Standard of Review.  The Court noted the strong federal policy in favor of arbitration expressed in the Federal Arbitration Act, which permits a party to petition a federal district court for an order compelling arbitration of a dispute covered by an agreement to arbitrate.  The Court articulated the applicable standard of review as requiring it to determine whether there is a valid agreement to arbitrate between the parties and if so, whether the dispute falls within the scope of that agreement, with any doubts concerning the scope of arbitrable issues to be resolved in favor of arbitration and the party resisting arbitration bearing the burden of proving that the claims at issue are unsuitable for arbitration.  The Court found there to be no dispute that each investment services agreement contains an arbitration clause and that the investor’s claims fall within the scope of those arbitration clauses.  The investor, however, argued that including the arbitration clause in the investment services agreement was itself improper because (a) the adviser was also a member of the Financial Industry National Regulatory Authority (“FINRA”) whose rules prohibit arbitration of putative class actions, (b) an SEC staff position and Supreme Court precedent prohibit enforcement of the arbitration clause and (c) arbitration does not offer the equitable relief sought by the investor.

Applicability of FINRA Rules.  The Court rejected the investor’s argument that FINRA rules applied to the adviser and prohibited the arbitration clause in question.  Pointing to the fact that the adviser was also registered as a broker-dealer and interpreting the investment services agreement to contemplate that the adviser’s representatives might buy and sell securities on an investor’s behalf and receive related compensation, the investor claimed that FINRA rules applied because the adviser’s representatives’ interaction with clients included broker‑dealer activities triggering the application of FINRA rules.  The Court found that the investment services agreement created no binding purchase/sale obligation for either party that would cause the adviser to necessarily act as a broker-dealer in providing investment advice.   The Court also noted that the nature of the claims asserted by the investor related to investment advisory activities, which fall outside FINRA’s jurisdiction.

Arbitration Clauses in Investment Advisory Agreements.  The investor also argued that McEldowney Financial Services,  SEC No-Action Letter (pub.
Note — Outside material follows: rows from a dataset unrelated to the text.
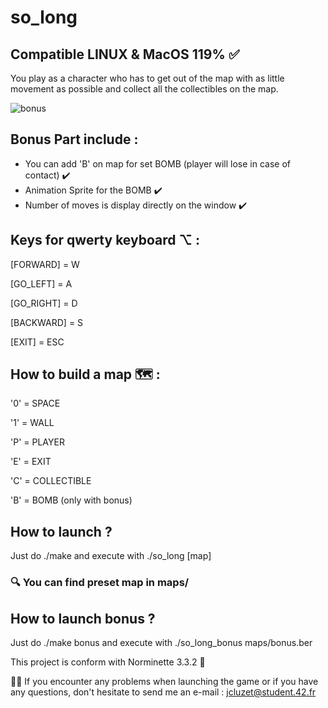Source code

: # so_long 
## Compatible LINUX & MacOS 119% ✅
You play as a character who has to get out of the map with as little movement as possible and collect all the collectibles on the map. 

![bonus](https://user-images.githubusercontent.com/55356071/129287696-f7064eeb-1a90-4e33-bde7-58ad8f239051.gif)

## Bonus Part include :

* You can add 'B' on map for set BOMB (player will lose in case of contact) ✔️
* Animation Sprite for the BOMB  ✔️
* Number of moves is display directly on the window ✔️

## Keys for qwerty keyboard ⌥ :

[FORWARD] = W

[GO_LEFT] = A

[GO_RIGHT] = D

[BACKWARD] = S

[EXIT] = ESC

## How to build a map 🗺 :

'0' = SPACE

'1' = WALL

'P' = PLAYER

'E' = EXIT

'C' = COLLECTIBLE

'B' = BOMB (only with bonus)

## How to launch ? 

Just do ./make
and execute with ./so_long [map]
### 🔍 You can find preset map in maps/

## How to launch bonus ?

Just do ./make bonus
and execute with ./so_long_bonus maps/bonus.ber

This project is conform with Norminette 3.3.2 📌

👋🏼 If you encounter any problems when launching the game or if you have any questions, don't hesitate to send me an e-mail : jcluzet@student.42.fr
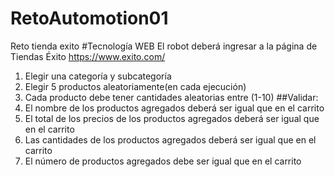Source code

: # RetoAutomotion01
Reto tienda exito
#Tecnología WEB
El robot deberá ingresar a la página de Tiendas Éxito https://www.exito.com/
1. Elegir una categoría y subcategoría
2. Elegir 5 productos aleatoriamente(en cada ejecución)
3. Cada producto debe tener cantidades aleatorias entre (1-10)
##Validar:
1. El nombre de los productos agregados deberá ser igual que en el carrito
2. El total de los precios de los productos agregados deberá ser igual que en el carrito
3. Las cantidades de los productos agregados deberá ser igual que en el carrito
4. El número de productos agregados debe ser igual que en el carrito

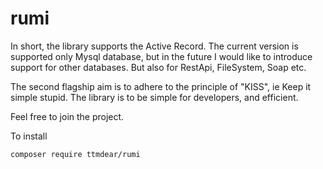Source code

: # rumi
In short, the library supports the Active Record. The current version is
supported only Mysql database, but in the future I would like to introduce
support for other databases.  But also for RestApi, FileSystem, Soap etc.

The second flagship aim is to adhere to the principle of "KISS", ie Keep it
simple stupid. The library is to be simple for developers, and efficient.

Feel free to join the project.

To install

    composer require ttmdear/rumi


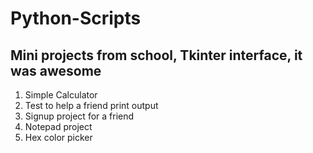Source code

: # Python-Scripts
## Mini projects from school, Tkinter interface, it was awesome

1. Simple Calculator
2. Test to help a friend print output
3. Signup  project for a friend
4. Notepad project
5. Hex color picker
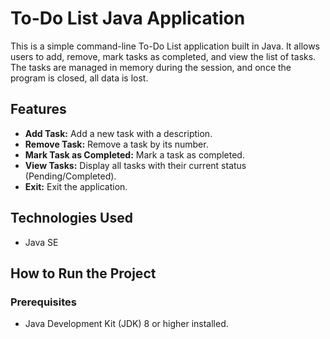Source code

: # To-Do List Java Application

This is a simple command-line To-Do List application built in Java. It allows users to add, remove, mark tasks as completed, and view the list of tasks. The tasks are managed in memory during the session, and once the program is closed, all data is lost.

## Features
- **Add Task:** Add a new task with a description.
- **Remove Task:** Remove a task by its number.
- **Mark Task as Completed:** Mark a task as completed.
- **View Tasks:** Display all tasks with their current status (Pending/Completed).
- **Exit:** Exit the application.

## Technologies Used
- Java SE

## How to Run the Project

### Prerequisites
- Java Development Kit (JDK) 8 or higher installed.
Avail. Oct. 17, 1986)( arbitration clause in advisory agreement should disclose that it does not constitute a waiver of any right provided by the Advisers Act, including the right to choose the forum, whether arbitration or adjudication, in which to seek resolution of disputes) and Wilko v. Swan, 346 U.S. 427 (claims under the Securities Act of 1933 were not arbitrable) precluded an investment advisory contract from including a mandatory arbitration clause.  Citing Rodriguez de Quijas v. Shear-son/Am. Express, Inc., 490 U.S. 477 (1989), which expressly overruled Wilko, the Court held that neither McEldowney, which cited Wilko, nor Wilko precluded compulsory arbitration of the investor’s claims.  

Equitable Relief in Arbitration.  The Court also rejected the investor’s argument that arbitration should not be compelled because an arbitrator cannot grant the equitable relief sought.  The Court noted that the rules of the American Arbitration Association permit equitable relief and that the Supreme Court had rejected similar arguments in Gilmer v. Interstate/Johnson Lane Corp., 500 U.S. 20 (1991).

Disposition.  The court granted the adviser’s motion to compel arbitration and dismissed the investor’s complaint without prejudice.